▶ [Task details] Each line below containing the word "TypeScript" needs to be shown.

▶ [Materials provided]
+---+
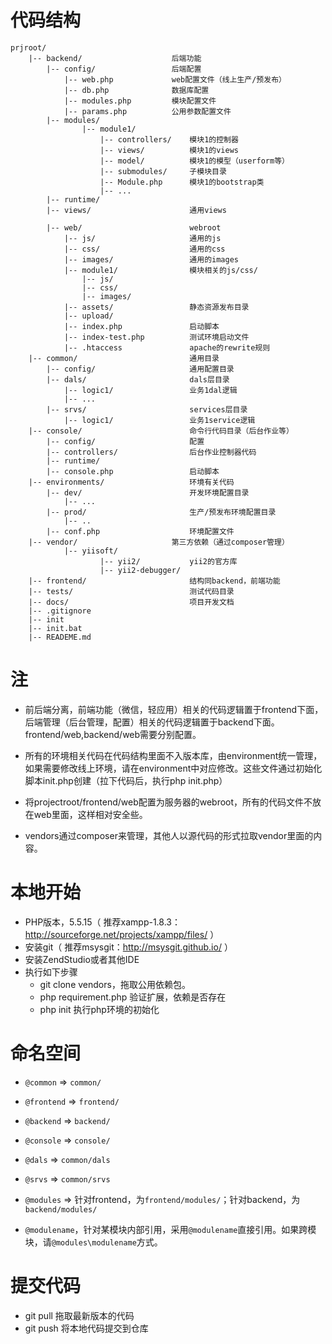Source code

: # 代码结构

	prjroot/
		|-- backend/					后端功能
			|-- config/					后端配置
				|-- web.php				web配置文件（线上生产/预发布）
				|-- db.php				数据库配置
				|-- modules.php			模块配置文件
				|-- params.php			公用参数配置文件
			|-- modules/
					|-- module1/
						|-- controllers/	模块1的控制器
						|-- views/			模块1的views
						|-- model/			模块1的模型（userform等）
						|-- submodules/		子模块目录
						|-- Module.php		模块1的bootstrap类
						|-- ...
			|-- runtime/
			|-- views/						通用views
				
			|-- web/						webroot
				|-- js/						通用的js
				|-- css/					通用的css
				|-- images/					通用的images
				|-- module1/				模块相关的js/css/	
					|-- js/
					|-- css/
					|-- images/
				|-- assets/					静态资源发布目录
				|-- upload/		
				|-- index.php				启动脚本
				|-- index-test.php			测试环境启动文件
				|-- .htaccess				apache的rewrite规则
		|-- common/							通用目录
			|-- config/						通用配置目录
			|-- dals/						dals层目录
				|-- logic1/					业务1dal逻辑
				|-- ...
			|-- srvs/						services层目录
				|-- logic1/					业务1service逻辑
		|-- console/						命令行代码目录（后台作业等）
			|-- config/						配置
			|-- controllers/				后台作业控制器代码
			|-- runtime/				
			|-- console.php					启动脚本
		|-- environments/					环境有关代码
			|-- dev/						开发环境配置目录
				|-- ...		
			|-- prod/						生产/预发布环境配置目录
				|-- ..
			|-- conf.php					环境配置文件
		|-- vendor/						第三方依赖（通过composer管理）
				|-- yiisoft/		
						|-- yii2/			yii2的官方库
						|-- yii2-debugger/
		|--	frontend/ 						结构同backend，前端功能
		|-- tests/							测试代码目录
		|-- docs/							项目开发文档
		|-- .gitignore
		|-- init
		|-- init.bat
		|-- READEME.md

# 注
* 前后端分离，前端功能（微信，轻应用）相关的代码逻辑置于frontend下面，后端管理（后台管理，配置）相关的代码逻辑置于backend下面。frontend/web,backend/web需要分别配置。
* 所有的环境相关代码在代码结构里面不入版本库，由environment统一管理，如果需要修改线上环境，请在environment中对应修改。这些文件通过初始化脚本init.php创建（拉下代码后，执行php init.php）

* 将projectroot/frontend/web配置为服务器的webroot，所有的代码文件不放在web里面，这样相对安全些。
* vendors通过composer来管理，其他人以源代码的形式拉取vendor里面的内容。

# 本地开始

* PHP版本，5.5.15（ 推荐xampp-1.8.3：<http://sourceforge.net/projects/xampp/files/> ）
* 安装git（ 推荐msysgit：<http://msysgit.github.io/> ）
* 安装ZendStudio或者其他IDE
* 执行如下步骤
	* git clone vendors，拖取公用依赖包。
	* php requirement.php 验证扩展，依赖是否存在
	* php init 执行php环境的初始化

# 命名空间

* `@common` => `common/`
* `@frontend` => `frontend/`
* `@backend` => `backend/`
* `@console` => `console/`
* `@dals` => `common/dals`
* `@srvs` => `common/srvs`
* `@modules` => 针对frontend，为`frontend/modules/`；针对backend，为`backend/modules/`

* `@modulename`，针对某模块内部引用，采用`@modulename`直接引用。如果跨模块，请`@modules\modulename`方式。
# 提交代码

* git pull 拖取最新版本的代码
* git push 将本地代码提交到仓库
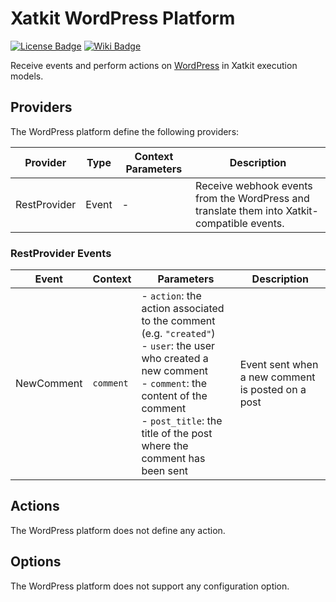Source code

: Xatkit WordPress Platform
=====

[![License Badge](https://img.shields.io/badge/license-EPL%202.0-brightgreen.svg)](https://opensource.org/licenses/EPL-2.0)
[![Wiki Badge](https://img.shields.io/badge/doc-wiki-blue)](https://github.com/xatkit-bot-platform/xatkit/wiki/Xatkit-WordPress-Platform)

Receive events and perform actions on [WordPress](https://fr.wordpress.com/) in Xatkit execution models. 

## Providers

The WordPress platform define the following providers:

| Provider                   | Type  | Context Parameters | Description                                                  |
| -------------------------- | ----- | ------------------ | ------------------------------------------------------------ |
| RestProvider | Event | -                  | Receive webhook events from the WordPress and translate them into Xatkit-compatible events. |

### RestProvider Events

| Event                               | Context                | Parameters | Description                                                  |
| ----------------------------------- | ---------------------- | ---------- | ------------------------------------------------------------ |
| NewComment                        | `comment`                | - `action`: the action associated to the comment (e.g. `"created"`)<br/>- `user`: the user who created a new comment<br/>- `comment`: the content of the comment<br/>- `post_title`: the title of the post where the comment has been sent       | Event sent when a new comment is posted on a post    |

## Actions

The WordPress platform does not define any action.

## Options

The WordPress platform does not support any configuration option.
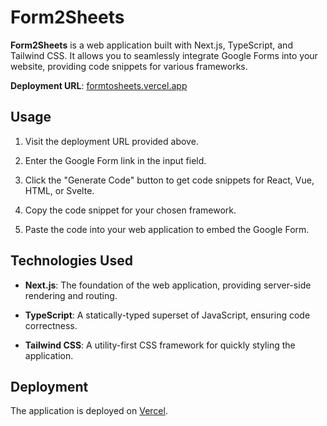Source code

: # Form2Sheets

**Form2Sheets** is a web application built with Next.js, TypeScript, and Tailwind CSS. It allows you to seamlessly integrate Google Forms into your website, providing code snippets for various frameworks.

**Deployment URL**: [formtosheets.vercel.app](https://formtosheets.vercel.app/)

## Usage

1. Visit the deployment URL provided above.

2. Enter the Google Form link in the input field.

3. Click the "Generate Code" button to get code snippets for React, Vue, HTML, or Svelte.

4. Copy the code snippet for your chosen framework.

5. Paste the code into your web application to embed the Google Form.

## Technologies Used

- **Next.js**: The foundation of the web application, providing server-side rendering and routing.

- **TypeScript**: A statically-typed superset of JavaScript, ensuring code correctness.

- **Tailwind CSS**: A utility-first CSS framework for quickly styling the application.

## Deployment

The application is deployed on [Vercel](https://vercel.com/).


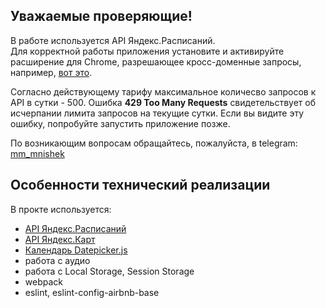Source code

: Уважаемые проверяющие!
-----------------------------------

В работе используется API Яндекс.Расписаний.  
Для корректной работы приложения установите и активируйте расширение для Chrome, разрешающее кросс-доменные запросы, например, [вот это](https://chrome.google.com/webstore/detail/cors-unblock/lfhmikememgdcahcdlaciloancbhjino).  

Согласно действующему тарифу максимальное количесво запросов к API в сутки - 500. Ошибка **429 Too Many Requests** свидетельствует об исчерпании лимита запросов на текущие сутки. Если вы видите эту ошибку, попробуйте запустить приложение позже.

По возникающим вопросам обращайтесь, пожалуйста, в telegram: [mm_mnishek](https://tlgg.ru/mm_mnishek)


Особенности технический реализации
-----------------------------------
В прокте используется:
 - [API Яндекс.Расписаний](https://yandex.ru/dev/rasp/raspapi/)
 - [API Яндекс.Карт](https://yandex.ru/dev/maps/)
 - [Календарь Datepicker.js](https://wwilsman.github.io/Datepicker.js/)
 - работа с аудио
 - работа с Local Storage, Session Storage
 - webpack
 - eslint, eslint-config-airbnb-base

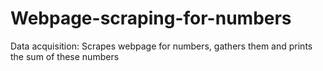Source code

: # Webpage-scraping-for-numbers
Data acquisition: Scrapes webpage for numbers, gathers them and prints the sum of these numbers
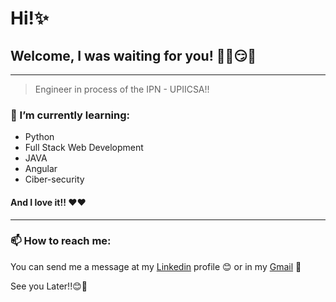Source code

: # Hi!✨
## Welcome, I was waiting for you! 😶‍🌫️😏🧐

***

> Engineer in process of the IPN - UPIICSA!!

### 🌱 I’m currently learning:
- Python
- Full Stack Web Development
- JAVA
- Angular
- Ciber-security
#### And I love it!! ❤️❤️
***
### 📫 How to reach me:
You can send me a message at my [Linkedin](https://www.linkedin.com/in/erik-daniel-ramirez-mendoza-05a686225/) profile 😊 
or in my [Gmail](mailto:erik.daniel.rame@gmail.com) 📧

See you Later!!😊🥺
+---+
▶ [Written reply]
**Form2Sheets** is a web application built with Next.js, TypeScript, and Tailwind CSS. It allows you to seamlessly integrate Google Forms into your website, providing code snippets for various frameworks.
- **TypeScript**: A statically-typed superset of JavaScript, ensuring code correctness.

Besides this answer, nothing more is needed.